Search the records below for "media" and copy every line it turns up in.

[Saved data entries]
•••••

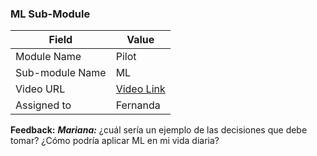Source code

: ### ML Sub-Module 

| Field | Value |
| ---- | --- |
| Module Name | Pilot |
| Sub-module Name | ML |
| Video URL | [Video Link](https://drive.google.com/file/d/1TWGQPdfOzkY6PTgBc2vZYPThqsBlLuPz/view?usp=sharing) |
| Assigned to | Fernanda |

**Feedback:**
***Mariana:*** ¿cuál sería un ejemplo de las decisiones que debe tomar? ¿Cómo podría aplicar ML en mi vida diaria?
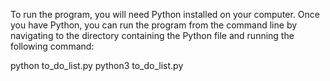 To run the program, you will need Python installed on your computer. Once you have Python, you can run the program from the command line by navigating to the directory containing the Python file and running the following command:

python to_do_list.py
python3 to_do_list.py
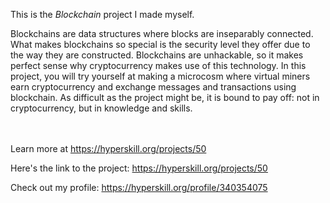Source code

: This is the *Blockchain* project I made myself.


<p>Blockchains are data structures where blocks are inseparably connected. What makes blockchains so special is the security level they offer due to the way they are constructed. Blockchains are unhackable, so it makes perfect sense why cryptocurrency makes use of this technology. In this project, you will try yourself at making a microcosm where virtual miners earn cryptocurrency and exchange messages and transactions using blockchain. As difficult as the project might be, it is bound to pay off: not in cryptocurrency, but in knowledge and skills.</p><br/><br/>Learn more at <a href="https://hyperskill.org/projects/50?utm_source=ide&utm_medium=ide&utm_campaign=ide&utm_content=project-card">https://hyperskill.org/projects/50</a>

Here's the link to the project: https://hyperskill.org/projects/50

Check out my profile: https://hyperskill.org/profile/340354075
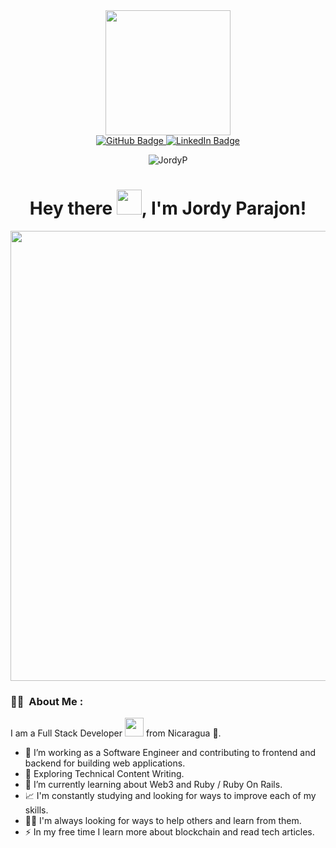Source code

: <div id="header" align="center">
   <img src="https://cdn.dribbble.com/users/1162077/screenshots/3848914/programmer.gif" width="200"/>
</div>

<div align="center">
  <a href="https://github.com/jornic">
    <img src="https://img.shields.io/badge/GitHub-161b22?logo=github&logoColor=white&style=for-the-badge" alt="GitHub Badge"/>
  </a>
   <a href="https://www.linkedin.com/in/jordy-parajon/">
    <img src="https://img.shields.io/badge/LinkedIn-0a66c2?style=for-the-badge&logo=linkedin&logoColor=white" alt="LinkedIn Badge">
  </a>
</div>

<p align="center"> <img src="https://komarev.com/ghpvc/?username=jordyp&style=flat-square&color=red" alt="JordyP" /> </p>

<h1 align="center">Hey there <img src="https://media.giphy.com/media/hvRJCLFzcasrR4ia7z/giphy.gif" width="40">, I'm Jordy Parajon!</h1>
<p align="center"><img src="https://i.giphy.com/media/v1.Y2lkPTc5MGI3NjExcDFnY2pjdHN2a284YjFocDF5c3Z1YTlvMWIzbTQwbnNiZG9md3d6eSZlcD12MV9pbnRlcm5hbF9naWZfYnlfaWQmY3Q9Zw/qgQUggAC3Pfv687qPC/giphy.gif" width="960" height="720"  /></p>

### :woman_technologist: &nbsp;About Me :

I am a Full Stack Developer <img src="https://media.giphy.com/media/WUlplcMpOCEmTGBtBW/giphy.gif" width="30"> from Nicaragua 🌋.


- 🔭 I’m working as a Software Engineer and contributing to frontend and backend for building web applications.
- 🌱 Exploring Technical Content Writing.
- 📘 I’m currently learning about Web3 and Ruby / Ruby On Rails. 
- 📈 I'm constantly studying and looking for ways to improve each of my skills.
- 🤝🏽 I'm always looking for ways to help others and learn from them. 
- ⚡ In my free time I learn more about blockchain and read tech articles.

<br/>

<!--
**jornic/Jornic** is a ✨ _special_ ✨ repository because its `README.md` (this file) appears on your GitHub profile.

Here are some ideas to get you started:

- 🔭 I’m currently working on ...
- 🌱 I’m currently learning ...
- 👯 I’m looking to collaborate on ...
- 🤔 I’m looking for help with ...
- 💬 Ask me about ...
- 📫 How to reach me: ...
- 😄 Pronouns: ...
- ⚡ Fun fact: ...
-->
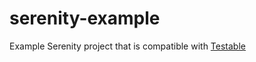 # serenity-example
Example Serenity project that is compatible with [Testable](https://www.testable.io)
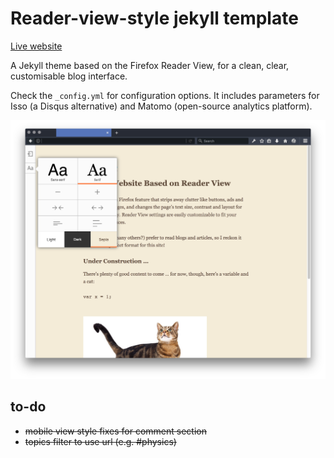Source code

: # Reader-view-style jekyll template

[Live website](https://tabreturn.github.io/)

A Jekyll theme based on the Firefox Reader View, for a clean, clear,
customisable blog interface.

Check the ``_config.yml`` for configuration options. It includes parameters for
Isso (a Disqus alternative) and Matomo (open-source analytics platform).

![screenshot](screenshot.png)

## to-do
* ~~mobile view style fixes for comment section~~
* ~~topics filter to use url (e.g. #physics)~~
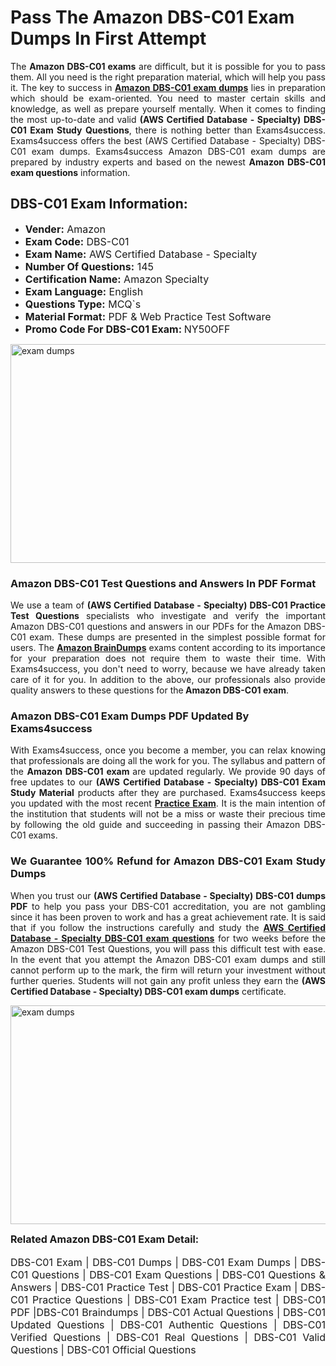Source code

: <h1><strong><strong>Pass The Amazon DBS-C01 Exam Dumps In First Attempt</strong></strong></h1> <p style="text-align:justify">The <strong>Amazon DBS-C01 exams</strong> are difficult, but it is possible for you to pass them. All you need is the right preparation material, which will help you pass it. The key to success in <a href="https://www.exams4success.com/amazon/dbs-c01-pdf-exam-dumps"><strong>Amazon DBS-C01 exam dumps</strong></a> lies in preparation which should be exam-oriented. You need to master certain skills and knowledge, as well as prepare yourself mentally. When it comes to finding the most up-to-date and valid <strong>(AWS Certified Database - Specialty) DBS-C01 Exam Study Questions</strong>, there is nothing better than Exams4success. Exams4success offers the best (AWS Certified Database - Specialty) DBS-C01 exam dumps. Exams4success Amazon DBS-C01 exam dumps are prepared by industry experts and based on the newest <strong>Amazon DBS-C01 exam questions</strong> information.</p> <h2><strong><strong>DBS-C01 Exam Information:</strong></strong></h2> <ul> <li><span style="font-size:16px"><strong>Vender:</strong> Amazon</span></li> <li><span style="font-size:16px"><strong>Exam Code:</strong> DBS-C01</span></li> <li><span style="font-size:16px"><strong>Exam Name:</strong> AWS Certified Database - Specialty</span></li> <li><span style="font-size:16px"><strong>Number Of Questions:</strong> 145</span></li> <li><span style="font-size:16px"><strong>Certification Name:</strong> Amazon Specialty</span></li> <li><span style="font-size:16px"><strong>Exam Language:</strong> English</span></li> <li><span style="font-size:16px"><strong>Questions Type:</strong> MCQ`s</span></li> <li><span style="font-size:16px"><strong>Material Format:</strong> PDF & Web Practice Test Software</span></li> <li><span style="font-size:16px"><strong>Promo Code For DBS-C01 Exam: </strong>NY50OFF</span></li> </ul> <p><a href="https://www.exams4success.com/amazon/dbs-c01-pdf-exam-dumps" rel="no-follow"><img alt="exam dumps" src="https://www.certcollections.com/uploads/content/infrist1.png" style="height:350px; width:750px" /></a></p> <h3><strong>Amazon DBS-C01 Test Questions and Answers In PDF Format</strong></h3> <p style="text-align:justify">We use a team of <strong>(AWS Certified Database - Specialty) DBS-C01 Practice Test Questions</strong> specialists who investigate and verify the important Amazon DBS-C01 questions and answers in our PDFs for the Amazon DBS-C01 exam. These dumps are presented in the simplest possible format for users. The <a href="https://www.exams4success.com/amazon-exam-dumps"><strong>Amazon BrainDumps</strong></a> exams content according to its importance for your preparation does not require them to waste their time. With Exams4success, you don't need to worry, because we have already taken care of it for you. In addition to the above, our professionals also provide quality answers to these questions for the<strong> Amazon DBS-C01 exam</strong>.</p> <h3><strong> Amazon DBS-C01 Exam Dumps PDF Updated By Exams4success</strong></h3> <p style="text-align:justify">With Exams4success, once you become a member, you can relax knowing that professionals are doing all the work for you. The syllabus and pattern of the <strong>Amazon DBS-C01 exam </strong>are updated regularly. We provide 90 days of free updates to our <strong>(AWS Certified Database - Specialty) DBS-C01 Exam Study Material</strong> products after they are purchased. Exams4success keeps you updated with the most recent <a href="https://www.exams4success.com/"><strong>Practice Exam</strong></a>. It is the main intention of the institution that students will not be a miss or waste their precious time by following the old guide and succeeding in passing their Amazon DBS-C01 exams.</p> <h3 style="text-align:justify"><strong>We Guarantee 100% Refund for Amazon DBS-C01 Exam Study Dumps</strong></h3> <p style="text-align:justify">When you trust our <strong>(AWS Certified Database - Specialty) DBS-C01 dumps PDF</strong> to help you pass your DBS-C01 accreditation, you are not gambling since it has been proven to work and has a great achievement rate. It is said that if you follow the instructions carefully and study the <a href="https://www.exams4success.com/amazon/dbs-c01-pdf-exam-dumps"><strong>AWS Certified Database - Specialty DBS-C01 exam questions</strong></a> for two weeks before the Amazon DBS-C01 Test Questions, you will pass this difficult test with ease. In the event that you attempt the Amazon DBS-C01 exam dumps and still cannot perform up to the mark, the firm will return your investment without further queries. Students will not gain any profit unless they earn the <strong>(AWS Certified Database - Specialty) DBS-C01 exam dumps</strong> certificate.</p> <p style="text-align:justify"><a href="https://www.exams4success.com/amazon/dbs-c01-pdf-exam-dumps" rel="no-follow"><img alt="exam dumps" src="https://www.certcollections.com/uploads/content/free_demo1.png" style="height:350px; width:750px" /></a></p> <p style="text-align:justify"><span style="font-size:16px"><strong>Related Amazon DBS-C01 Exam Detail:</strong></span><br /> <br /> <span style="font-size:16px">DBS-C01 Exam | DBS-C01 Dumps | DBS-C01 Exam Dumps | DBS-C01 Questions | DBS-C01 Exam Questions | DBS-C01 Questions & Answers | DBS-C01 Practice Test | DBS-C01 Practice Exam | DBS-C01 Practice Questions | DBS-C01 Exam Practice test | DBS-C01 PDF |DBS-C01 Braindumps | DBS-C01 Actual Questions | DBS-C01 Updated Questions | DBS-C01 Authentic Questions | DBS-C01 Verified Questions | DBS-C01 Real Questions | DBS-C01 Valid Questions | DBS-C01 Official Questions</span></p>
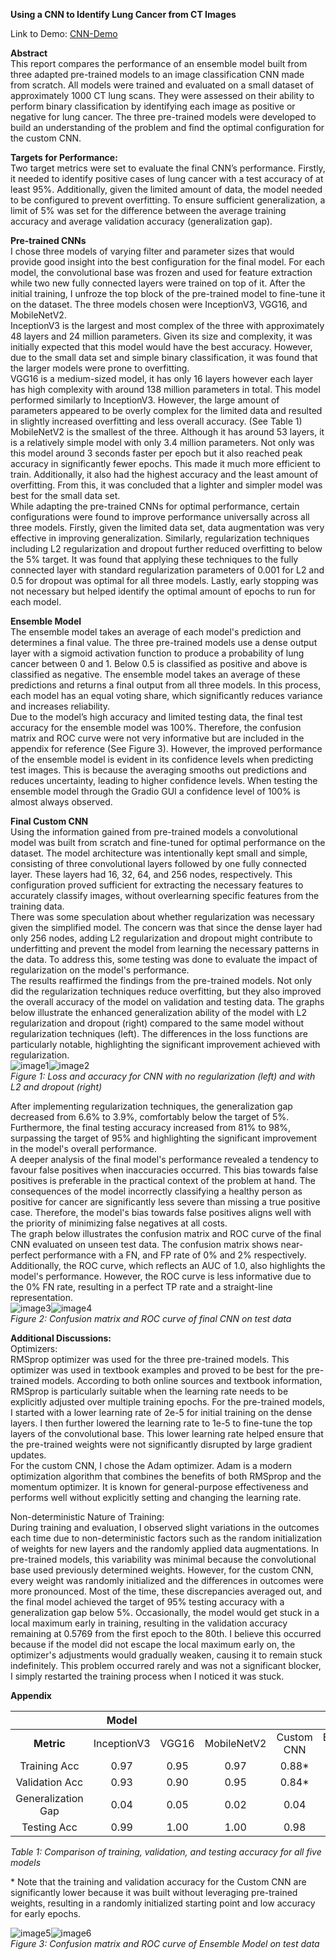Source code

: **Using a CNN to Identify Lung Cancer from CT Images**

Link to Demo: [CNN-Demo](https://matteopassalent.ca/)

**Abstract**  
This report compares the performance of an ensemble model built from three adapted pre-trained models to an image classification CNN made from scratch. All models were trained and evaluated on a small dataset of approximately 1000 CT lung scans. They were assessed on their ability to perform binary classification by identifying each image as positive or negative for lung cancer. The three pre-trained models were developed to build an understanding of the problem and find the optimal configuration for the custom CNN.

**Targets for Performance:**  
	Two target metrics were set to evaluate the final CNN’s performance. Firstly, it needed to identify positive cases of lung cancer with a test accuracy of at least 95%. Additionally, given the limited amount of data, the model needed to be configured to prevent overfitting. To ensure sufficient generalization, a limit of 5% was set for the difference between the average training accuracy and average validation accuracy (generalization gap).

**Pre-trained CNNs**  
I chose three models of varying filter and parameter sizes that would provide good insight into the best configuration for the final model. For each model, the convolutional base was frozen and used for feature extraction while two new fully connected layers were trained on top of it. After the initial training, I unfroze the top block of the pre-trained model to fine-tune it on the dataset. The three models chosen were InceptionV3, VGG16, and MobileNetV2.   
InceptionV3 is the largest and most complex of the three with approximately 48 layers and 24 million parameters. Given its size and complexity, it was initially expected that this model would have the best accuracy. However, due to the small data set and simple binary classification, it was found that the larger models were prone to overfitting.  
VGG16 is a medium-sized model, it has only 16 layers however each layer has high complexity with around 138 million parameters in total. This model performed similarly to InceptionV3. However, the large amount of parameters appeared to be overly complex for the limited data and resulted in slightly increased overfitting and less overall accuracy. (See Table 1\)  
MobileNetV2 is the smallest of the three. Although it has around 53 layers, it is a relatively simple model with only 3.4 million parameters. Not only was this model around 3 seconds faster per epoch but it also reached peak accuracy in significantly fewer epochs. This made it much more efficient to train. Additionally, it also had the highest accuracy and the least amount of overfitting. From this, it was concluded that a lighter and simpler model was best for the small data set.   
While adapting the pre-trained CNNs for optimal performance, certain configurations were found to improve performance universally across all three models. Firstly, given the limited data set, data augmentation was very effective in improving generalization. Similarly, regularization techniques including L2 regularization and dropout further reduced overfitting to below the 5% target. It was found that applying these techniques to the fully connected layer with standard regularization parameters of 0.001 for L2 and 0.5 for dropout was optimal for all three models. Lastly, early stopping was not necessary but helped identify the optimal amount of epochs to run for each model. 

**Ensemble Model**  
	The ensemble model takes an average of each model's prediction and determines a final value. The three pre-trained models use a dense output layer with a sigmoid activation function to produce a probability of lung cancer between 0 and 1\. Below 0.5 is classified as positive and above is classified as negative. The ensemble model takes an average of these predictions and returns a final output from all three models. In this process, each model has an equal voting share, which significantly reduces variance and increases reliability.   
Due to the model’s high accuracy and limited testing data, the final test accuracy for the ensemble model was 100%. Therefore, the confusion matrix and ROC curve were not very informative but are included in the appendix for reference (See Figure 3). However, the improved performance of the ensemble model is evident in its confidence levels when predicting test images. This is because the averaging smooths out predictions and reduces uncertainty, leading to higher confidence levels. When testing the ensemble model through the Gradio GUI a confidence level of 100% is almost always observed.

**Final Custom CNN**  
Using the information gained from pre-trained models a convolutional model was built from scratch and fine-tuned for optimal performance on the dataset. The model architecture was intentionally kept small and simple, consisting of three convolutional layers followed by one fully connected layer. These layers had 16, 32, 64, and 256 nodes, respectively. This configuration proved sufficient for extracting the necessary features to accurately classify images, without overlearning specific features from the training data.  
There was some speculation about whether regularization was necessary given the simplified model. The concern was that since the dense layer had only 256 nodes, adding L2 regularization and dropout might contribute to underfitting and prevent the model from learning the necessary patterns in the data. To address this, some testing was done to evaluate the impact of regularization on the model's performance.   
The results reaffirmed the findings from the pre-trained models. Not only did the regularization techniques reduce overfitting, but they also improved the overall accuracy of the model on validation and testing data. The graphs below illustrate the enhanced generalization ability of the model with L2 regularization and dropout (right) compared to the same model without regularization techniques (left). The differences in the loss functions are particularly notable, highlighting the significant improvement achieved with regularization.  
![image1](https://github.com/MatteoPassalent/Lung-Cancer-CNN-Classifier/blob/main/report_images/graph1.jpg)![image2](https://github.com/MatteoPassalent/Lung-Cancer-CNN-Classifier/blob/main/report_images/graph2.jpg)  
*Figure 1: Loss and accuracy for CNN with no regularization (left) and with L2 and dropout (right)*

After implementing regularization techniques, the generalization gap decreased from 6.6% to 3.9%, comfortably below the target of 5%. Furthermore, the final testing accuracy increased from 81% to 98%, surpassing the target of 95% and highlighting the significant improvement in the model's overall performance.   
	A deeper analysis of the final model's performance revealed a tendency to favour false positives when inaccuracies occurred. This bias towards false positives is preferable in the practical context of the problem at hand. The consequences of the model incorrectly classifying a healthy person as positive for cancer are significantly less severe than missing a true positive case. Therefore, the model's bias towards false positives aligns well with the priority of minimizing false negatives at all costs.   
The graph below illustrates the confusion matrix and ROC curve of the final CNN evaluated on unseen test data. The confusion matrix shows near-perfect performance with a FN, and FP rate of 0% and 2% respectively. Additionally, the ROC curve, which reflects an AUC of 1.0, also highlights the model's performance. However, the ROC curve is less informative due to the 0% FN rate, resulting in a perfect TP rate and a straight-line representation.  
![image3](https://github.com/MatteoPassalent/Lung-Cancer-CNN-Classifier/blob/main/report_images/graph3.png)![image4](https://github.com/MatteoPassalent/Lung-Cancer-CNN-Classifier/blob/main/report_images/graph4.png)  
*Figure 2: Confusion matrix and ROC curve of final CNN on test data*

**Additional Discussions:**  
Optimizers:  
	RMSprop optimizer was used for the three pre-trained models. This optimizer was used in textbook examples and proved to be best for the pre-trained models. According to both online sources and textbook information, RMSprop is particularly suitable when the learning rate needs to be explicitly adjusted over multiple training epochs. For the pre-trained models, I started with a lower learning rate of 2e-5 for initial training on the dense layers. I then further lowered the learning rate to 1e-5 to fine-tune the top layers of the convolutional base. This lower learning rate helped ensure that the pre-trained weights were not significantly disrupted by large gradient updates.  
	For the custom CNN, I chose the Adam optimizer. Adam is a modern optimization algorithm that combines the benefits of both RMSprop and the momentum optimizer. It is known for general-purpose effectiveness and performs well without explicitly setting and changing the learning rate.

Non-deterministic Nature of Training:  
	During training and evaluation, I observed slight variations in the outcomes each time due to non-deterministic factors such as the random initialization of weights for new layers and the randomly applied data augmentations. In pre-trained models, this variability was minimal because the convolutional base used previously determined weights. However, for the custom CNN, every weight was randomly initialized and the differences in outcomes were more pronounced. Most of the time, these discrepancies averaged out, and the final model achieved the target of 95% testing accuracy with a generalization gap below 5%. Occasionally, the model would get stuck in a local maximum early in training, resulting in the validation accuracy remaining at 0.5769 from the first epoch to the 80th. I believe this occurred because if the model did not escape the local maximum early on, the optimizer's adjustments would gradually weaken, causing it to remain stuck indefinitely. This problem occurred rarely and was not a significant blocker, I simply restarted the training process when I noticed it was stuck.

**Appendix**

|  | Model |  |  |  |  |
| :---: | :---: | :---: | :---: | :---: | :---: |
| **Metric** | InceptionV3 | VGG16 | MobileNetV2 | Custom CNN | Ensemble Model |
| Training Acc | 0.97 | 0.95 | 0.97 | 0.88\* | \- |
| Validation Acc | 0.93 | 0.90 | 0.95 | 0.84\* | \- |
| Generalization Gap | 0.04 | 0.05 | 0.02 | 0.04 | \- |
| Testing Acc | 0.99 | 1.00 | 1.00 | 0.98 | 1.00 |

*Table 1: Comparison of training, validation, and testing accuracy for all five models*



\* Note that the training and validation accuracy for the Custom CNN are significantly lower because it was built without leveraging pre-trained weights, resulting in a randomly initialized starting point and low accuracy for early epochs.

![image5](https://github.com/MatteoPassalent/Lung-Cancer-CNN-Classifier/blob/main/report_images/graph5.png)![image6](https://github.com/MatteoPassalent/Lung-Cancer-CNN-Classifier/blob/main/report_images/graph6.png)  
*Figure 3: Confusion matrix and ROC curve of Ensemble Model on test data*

•••••

> RESPONSE TO THE TASK
<h1 align="center">Hey there <img src="https://media.giphy.com/media/hvRJCLFzcasrR4ia7z/giphy.gif" width="40">, I'm Jordy Parajon!</h1>
<p align="center"><img src="https://i.giphy.com/media/v1.Y2lkPTc5MGI3NjExcDFnY2pjdHN2a284YjFocDF5c3Z1YTlvMWIzbTQwbnNiZG9md3d6eSZlcD12MV9pbnRlcm5hbF9naWZfYnlfaWQmY3Q9Zw/qgQUggAC3Pfv687qPC/giphy.gif" width="960" height="720"  /></p>
I am a Full Stack Developer <img src="https://media.giphy.com/media/WUlplcMpOCEmTGBtBW/giphy.gif" width="30"> from Nicaragua 🌋.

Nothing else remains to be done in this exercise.